| Problem statement |
Starting with the line that contains "M Dwarf Spectral" and stopping after the line that contains "the former having", copy the entries below exactly. Include nothing else.

(Material for this task begins)

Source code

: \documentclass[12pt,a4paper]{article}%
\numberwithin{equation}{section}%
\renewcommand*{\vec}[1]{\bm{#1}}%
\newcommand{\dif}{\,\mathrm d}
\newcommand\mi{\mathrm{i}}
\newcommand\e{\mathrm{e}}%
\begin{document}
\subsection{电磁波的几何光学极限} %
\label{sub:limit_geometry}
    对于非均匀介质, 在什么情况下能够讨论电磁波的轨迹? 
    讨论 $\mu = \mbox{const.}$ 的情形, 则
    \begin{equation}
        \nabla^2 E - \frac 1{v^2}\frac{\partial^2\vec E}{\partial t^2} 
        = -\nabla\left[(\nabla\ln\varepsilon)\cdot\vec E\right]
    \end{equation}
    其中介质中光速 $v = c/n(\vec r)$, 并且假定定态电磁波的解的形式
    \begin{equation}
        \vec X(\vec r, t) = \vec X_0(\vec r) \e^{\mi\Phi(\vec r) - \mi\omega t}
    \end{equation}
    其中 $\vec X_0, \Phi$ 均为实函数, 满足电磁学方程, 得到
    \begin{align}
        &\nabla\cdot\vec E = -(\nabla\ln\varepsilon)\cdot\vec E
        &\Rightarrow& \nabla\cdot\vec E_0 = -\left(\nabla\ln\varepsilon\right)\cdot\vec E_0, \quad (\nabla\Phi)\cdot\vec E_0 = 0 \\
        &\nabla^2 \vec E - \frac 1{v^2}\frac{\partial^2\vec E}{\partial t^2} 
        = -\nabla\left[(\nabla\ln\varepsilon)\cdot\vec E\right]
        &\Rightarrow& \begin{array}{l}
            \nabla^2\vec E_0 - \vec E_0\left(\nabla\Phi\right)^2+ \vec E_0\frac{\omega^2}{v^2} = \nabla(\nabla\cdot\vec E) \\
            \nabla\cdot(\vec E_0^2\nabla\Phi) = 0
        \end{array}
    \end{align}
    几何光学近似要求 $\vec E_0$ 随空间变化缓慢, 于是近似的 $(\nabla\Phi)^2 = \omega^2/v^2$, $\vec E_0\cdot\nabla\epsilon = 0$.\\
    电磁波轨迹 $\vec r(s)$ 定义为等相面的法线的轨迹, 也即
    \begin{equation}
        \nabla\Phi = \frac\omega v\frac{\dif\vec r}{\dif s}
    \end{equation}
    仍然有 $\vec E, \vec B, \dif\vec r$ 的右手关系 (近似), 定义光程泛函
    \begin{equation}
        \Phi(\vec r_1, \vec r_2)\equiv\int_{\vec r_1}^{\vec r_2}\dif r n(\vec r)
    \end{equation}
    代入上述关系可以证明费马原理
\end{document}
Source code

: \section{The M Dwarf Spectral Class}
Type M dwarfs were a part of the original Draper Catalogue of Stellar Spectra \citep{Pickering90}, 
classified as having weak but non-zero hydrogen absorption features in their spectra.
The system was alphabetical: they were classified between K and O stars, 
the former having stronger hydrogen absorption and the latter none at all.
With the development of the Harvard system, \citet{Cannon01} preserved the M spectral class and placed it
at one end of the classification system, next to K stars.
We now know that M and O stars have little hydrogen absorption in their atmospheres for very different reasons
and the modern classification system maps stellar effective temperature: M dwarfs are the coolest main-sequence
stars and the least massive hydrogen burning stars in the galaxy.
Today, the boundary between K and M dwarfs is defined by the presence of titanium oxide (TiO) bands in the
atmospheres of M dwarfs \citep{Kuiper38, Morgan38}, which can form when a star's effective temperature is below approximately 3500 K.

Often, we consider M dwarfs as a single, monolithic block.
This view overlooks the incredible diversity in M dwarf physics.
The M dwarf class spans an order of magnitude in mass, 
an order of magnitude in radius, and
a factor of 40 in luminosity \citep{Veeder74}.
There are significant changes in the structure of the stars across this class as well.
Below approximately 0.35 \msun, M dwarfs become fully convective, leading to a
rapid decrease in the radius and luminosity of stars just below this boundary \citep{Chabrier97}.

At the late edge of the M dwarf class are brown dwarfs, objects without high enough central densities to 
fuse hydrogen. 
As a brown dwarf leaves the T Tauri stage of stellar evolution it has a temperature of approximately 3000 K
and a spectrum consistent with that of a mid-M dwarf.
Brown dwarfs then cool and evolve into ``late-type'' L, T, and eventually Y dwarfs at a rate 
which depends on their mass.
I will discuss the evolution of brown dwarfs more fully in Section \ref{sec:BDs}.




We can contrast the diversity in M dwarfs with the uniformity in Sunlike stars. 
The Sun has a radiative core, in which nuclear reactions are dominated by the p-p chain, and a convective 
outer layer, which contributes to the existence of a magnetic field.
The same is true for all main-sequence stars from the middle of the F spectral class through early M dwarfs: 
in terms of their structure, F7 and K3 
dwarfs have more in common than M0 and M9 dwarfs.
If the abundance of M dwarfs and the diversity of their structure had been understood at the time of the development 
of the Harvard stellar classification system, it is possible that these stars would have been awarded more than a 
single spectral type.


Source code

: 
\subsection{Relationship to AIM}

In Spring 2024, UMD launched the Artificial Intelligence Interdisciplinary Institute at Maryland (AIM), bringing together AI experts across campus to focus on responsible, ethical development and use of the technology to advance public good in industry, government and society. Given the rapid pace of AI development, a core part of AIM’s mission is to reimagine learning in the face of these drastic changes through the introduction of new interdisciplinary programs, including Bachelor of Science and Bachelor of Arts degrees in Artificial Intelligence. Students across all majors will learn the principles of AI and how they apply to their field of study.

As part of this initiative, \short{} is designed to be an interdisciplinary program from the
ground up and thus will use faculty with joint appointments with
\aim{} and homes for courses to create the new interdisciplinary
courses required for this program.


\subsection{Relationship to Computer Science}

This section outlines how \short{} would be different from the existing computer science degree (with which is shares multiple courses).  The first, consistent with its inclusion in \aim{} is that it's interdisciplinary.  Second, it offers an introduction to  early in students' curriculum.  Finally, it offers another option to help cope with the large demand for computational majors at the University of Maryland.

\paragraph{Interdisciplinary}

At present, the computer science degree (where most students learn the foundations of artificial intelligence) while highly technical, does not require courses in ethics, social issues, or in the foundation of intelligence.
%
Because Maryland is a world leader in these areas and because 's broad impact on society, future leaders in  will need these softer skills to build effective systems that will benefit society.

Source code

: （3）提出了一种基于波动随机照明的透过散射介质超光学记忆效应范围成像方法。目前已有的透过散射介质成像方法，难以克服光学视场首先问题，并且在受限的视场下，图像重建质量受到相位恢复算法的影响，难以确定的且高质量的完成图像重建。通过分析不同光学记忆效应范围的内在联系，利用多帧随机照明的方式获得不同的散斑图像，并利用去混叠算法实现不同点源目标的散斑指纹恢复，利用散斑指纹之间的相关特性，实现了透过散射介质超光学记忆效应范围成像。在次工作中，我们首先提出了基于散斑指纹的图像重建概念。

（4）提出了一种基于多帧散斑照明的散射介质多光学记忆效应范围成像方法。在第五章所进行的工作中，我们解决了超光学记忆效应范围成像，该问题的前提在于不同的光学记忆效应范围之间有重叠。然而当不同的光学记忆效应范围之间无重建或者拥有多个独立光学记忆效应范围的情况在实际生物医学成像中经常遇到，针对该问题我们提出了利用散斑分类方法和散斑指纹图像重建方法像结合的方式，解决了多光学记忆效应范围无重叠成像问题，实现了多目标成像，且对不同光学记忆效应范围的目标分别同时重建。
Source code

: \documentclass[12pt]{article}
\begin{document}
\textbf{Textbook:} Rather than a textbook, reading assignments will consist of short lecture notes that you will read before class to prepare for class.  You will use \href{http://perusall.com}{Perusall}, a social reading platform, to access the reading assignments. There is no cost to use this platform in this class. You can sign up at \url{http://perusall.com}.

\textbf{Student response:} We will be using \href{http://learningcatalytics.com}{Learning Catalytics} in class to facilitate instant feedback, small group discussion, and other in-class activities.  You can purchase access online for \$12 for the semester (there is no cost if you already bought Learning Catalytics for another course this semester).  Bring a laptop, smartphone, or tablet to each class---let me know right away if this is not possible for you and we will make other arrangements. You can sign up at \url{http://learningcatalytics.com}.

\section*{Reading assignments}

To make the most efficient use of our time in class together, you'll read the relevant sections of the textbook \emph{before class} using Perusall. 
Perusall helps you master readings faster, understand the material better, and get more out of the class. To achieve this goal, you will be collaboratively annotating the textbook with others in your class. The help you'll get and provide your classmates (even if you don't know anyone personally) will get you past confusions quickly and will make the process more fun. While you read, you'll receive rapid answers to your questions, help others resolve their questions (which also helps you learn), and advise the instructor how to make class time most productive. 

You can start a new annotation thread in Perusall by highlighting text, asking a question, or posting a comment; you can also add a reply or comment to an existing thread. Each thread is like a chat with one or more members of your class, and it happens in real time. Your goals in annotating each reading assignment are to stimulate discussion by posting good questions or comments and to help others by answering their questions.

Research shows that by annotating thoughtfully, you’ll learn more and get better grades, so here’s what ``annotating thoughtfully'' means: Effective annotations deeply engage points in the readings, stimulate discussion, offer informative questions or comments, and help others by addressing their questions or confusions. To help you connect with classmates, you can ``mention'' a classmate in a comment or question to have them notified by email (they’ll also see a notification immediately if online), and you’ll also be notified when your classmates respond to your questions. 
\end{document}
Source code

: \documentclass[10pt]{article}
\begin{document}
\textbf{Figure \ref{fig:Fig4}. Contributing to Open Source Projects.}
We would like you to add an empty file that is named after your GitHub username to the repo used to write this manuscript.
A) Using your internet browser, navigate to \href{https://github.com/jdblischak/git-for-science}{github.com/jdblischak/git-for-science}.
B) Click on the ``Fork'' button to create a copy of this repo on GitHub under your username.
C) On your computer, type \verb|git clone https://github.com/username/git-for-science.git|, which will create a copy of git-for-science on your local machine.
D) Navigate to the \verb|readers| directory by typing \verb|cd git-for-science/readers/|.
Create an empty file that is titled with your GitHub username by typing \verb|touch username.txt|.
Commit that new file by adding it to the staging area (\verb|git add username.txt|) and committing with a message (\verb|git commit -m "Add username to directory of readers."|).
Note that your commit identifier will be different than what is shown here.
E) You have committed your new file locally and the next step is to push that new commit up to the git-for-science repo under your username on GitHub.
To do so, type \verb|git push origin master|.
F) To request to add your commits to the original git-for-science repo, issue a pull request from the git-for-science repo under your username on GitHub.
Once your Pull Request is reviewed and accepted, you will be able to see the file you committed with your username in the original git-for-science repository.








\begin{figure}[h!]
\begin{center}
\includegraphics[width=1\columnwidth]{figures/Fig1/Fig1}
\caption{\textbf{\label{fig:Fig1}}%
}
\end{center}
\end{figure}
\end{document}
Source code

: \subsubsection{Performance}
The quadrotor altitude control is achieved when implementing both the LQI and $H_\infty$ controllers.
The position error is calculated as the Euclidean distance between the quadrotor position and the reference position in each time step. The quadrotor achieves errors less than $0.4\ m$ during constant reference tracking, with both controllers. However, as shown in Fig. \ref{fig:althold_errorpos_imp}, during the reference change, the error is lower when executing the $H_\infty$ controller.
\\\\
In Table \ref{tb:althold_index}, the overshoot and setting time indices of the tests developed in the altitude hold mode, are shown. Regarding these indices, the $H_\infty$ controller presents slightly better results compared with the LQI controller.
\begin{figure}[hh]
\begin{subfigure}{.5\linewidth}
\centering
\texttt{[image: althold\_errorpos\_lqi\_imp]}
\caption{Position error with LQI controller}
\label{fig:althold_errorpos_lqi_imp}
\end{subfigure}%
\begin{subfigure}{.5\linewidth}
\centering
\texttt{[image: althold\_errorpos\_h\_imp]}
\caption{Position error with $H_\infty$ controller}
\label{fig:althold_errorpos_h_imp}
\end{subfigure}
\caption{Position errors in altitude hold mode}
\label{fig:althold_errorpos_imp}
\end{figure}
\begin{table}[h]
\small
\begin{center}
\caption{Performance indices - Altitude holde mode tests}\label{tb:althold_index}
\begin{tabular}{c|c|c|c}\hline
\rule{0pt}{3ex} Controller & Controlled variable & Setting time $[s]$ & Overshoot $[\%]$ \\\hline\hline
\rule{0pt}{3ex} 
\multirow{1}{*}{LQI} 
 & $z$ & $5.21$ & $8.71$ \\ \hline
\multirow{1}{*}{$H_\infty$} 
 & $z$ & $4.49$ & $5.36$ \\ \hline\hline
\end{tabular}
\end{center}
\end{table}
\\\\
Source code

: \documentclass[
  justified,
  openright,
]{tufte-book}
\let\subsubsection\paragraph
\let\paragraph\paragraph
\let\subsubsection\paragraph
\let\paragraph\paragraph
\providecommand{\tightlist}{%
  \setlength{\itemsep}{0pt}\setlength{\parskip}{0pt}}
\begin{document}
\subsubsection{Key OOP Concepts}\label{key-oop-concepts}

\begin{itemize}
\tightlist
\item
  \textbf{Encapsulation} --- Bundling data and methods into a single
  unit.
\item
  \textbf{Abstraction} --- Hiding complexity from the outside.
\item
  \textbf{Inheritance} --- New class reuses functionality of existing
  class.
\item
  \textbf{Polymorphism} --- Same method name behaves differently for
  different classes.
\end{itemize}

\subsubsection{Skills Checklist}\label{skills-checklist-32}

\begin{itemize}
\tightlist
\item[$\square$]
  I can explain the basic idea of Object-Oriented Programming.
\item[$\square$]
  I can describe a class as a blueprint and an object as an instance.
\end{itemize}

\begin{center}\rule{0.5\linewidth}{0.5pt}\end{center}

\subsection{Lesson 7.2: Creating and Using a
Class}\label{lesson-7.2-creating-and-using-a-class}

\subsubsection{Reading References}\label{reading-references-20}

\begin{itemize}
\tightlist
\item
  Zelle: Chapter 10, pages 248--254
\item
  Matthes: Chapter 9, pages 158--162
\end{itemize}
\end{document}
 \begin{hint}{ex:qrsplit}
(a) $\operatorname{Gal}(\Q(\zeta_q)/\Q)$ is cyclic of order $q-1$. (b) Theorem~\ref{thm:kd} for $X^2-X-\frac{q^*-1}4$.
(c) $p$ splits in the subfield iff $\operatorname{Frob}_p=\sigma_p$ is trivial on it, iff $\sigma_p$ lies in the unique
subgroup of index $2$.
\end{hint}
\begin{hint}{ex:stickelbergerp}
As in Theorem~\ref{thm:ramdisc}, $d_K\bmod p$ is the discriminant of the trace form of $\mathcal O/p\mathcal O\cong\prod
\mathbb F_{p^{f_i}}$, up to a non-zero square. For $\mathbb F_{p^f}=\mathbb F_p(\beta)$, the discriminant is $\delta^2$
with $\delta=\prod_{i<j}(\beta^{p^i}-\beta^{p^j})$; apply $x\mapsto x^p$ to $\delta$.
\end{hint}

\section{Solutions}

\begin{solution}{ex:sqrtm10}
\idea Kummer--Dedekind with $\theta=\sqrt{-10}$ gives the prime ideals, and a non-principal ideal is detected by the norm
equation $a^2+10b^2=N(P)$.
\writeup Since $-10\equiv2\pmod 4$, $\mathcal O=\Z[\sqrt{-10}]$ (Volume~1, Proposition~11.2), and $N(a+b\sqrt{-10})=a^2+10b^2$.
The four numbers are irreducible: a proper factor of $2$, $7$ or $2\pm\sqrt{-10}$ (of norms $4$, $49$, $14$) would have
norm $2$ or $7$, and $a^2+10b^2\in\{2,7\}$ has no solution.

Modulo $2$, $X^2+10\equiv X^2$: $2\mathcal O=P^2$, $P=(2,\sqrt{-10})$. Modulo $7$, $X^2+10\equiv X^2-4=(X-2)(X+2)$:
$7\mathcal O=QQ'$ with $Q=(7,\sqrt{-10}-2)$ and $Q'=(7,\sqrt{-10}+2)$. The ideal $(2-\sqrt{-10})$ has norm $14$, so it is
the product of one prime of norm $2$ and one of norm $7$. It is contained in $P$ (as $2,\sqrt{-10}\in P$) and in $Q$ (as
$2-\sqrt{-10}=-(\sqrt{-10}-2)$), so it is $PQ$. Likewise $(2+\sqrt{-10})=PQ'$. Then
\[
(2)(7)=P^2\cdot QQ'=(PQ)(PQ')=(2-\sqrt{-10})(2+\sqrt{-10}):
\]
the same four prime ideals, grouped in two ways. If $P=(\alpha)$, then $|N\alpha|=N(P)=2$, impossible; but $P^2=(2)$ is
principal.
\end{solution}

(Material for this task ends)

| Task solution |
: \section{The M Dwarf Spectral Class}
Type M dwarfs were a part of the original Draper Catalogue of Stellar Spectra \citep{Pickering90}, 
classified as having weak but non-zero hydrogen absorption features in their spectra.
The system was alphabetical: they were classified between K and O stars, 
the former having stronger hydrogen absorption and the latter none at all.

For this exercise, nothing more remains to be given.